Provided information »
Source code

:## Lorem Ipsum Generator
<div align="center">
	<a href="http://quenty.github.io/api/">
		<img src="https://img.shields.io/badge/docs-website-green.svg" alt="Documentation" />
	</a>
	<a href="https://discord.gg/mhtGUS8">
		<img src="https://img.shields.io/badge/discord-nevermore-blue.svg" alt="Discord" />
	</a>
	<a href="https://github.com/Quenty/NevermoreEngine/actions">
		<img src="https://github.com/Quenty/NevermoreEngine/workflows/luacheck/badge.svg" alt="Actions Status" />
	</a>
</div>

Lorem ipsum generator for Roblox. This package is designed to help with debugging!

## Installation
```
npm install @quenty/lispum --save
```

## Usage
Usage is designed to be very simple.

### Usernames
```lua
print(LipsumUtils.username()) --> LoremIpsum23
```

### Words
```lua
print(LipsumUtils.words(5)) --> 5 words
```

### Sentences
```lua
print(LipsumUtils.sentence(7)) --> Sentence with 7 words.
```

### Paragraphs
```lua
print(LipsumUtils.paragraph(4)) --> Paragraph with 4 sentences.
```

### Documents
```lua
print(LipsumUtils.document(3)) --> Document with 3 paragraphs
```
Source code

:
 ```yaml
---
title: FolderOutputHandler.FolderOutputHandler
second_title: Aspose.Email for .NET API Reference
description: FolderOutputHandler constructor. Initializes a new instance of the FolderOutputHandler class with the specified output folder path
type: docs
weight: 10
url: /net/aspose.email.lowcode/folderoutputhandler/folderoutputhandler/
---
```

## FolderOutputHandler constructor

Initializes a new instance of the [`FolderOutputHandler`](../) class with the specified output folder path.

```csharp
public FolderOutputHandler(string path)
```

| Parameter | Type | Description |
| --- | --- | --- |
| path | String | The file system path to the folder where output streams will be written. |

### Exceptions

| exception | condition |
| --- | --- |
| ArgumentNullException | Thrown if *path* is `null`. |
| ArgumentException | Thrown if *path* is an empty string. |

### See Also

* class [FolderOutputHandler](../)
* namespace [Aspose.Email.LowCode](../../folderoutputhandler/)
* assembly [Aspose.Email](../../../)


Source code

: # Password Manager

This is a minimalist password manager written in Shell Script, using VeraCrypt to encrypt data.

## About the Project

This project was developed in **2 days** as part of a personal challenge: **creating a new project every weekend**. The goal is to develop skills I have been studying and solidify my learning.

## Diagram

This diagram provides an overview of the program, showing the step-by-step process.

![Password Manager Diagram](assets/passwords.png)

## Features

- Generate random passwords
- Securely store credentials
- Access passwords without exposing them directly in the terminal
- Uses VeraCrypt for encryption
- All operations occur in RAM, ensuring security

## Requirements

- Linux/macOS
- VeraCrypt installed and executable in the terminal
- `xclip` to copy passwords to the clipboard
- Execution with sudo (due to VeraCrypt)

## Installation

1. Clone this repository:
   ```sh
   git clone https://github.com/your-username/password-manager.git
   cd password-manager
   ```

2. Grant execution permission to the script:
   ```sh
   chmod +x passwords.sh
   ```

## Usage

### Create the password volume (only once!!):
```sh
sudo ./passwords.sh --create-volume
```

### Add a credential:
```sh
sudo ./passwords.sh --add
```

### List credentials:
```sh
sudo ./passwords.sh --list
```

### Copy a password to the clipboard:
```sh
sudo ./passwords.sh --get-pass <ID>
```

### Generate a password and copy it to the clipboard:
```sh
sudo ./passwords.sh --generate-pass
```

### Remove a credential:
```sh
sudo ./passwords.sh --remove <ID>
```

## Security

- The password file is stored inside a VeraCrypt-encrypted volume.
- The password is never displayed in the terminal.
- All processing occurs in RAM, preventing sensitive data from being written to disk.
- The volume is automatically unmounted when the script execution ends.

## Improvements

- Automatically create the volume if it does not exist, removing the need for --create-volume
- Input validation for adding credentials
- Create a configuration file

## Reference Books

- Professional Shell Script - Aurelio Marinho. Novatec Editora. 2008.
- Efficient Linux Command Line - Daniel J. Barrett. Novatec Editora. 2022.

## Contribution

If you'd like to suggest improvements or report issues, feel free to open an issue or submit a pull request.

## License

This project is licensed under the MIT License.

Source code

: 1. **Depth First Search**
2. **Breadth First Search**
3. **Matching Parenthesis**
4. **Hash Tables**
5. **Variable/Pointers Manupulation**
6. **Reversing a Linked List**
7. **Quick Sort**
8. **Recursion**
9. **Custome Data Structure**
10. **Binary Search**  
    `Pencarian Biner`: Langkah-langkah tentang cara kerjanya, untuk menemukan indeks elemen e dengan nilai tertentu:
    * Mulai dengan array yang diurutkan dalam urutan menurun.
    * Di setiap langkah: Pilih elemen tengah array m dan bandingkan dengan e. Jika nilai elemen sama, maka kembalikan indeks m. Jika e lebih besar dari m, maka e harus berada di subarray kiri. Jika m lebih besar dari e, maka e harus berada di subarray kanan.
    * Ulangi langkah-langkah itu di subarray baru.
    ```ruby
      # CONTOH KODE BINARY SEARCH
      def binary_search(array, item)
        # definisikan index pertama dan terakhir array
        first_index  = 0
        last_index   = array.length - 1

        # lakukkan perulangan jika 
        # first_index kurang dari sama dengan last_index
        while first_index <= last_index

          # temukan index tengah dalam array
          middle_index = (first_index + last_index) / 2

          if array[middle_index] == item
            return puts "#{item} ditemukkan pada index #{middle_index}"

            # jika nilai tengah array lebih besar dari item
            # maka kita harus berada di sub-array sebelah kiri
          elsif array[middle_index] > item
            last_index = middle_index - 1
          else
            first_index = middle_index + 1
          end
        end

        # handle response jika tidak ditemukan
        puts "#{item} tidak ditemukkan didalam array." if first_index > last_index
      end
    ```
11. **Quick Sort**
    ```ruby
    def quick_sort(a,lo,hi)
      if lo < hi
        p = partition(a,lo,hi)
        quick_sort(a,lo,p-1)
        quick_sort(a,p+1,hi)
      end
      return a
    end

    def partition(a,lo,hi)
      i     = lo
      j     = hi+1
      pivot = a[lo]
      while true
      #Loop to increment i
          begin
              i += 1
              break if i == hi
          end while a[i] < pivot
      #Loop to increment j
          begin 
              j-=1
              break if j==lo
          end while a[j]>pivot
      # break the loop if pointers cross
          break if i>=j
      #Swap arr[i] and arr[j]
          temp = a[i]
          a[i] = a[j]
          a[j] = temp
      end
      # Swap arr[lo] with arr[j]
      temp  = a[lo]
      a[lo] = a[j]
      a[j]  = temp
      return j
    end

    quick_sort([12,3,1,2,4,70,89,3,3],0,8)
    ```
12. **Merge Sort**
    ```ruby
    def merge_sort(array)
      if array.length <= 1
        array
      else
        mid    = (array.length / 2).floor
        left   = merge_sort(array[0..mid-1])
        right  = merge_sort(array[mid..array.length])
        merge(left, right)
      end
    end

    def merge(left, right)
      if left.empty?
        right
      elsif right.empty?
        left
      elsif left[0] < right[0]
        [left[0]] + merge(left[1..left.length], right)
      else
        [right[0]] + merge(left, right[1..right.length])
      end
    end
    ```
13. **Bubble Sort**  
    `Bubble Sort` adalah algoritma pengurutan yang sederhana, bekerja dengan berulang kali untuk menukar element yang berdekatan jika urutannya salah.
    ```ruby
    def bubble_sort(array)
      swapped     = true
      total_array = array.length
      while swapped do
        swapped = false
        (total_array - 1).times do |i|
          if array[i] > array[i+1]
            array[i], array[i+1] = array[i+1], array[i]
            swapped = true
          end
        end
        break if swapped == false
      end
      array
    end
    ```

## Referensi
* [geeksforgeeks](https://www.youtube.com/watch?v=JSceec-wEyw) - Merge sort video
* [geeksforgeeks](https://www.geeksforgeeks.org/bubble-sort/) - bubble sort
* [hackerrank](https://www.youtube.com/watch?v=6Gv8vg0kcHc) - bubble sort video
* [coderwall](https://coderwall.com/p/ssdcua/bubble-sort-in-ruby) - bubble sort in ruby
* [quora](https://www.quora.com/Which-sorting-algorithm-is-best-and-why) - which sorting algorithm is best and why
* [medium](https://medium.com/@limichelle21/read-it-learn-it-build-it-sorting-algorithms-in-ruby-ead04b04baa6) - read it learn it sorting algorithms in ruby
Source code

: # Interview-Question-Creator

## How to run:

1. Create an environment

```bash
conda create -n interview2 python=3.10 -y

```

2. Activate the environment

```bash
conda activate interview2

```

Task prompt »
Copy every line in the listing above where the string "pivot" turns up.

Solution below »
      pivot = a[lo]
          end while a[i] < pivot
          end while a[j]>pivot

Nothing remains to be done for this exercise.